Confessions of a (Nearly) 50 Year Old Derby Girl: Falling

Posted on 04/05/2018 in Newsletter. Tags: , , , , .

One of the great side effects of derby is increased confidence. Each time I get on skates I am nervous. I feel inadequate. I feel a little intimidated. Then I start to feel the wheels, and my legs warm up and my heart starts beating and I stop thinking about what I can’t do because I am focusing on what I am being challenged to do. I am skating forward. Awesome. I am picking up some speed. Hurray. My crossovers are smoother and more rhythmic. Yippee. And then, a new skill is introduced and suddenly I am skating backward or doing transitions or sliding to a stop on my toes, and each new skill that is introduced brings a momentary slight panic that it’s something I can’t do. But then the next thing I know, I am listening to the trainer or a vet give me pointers, breaking everything down, and making it look so easy. All I can do is focus, listen, and try it and then, ta-da! I fall on my ass. I get up. I stumble through it. Maybe I fall on my ass again. But, eventually, it comes.

So, here’s the amazing thing. Falling on my ass has been one of the best things in the world for me. Because, when I fall on my ass, there are a team full of girls there saying “Great fall! You’re really pushing yourself!” and they really mean it. Falling in derby means you’re learning. It means you’re living. And it means that you can take the bump and get up and keep going.
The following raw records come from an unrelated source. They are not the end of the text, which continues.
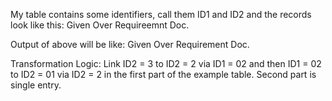 My table contains some identifiers, call them ID1 and ID2 and the records look like this: Given Over Requireemnt Doc.
 
Output of above will be like: Given Over Requirement Doc.
 
Transformation Logic:
Link ID2 = 3 to ID2 = 2 via ID1 = 02 and then ID1 = 02 to ID2 = 01 via ID2 = 2 in the first part of the example table.
Second part is single entry.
Something happens when you hit the floor and you bite it hard. Hard enough to rattle your bones. Hard enough to make you pee your pants. You feel pain, and sometimes it is a lot of pain. I have fallen so hard my legs turn to jelly when I stand back up again and it takes a few minutes to skate it off. But those things are just a part of it. Taking a digger, feeling the pain, and getting back up again triggers an emotional and mental response that I have never experienced before, and it’s the reason any derby girl will proudly show her “derby kisses”. You begin to feel your strength. For me that was a feeling I didn’t recognize and it is addicting. You begin to understand your personal power when you get up, shake it off, and get back to work. You skate the practice out, finish crusty, salty, achy, tired, and triumphant. There is a high that I feel after a good practice, when I have made it through the whole thing and did something I didn’t know I could do. That feeling has filtered through derby practice and has started affecting the way I feel when I am not on skates. It feels good. It feels like something I have missed my whole life. If I take nothing else away from derby, that in itself is priceless.